|GREENLEE, KENDRA - North Dakota State University|
|BOWSHER, JULIA - North Dakota State University|
|HEIDINGER, BRITT - North Dakota State University|
|Rinehart, Joseph - Joe|
Submitted to: Federation of American Societies for Experimental Biology Conference
Publication Type: Abstract Only
Publication Acceptance Date: 3/22/2017
Publication Date: 4/22/2017
Citation: Greenlee, K.J., Bowsher, J.H., Heidinger, B., Rinehart, J.P., Yocum, G.D. 2017. Mechanisms of increased lifespan in hypoxia. Federation of American Societies for Experimental Biology Conference. 31:1075.8.
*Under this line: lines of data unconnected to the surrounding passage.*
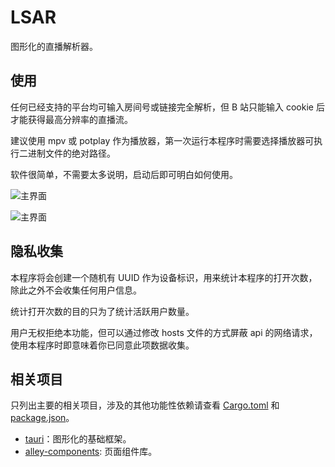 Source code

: # LSAR

图形化的直播解析器。

## 使用

任何已经支持的平台均可输入房间号或链接完全解析，但 B 站只能输入 cookie 后才能获得最高分辨率的直播流。

建议使用 mpv 或 potplay 作为播放器，第一次运行本程序时需要选择播放器可执行二进制文件的绝对路径。

软件很简单，不需要太多说明，启动后即可明白如何使用。

![主界面](docs/images/light.avif)

![主界面](docs/images/dark.avif)

## 隐私收集

本程序将会创建一个随机有 UUID 作为设备标识，用来统计本程序的打开次数，除此之外不会收集任何用户信息。

统计打开次数的目的只为了统计活跃用户数量。

用户无权拒绝本功能，但可以通过修改 hosts 文件的方式屏蔽 api 的网络请求，使用本程序时即意味着你已同意此项数据收集。

## 相关项目

只列出主要的相关项目，涉及的其他功能性依赖请查看 [Cargo.toml](https://github.com/alley-rs/lsar/blob/main/src-tauri/Cargo.toml) 和 [package.json](https://github.com/alley-rs/lsar/blob/main/package.json)。

- [tauri](https://github.com/tauri-apps/tauri)：图形化的基础框架。
- [alley-components](https://github.com/alley-rs/alley-components): 页面组件库。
Technical Abstract: Genetic variation accounts for a relatively small amount of the variation in lifespan (generally 15-30%), while environmental stressors are very strong predictors (Finch and Kirkwood 2000). Hypoxia is an environmental stress that increases longevity in some contexts, but the mechanisms remain poorly understood. Our long-term goal is to understand the mechanisms by which hypoxia extends lifespan. In the bee Megachile rotundata, lifespan doubles upon rearing in hypoxia (Abdelrahman et al. 2014). We hypothesize that that hypoxia increases longevity by limiting telomere loss from reactive oxygen species (ROS). In this study, prepupal bees were maintained in 10, 21 or 24% oxygen for 9 months. Each month, two subsets of bees were removed. One group was immediately frozen for processing. A second subset of bees was reared to adulthood and then frozen for processing. Similar to our previous findings, all bees had extended lifespans compared to bees in the wild, but bees exposed to hypoxia had high survival after 9 months in 10% oxygen. At nine months, bees reared in 24% oxygen had 14% survival, while those in normoxia had 41% survival. Because they survived better than bees in normoxia or hyperoxia, we predicted that bees in hypoxic conditions would have reduced telomere loss rates, lower levels of ROS, and/or higher levels of telomerase activity than bees exposed to normoxia. We measured total antioxidant activity and found no differences among treatments from either prepupal or adult bees, indicating that oxidative stress is not regulated at the level of antioxidants. Because antioxidants are invariant, we predict that increased oxidative damage to proteins will be observed under normoxic and hyperoxic conditions. We expect bees reared in hypoxia to have longer telomeres than bees reared in normoxia or hyperoxia. In addition, we expect bees reared in hypoxia to have lower levels of oxidative damage than bees reared in normoxia or hyperoxia.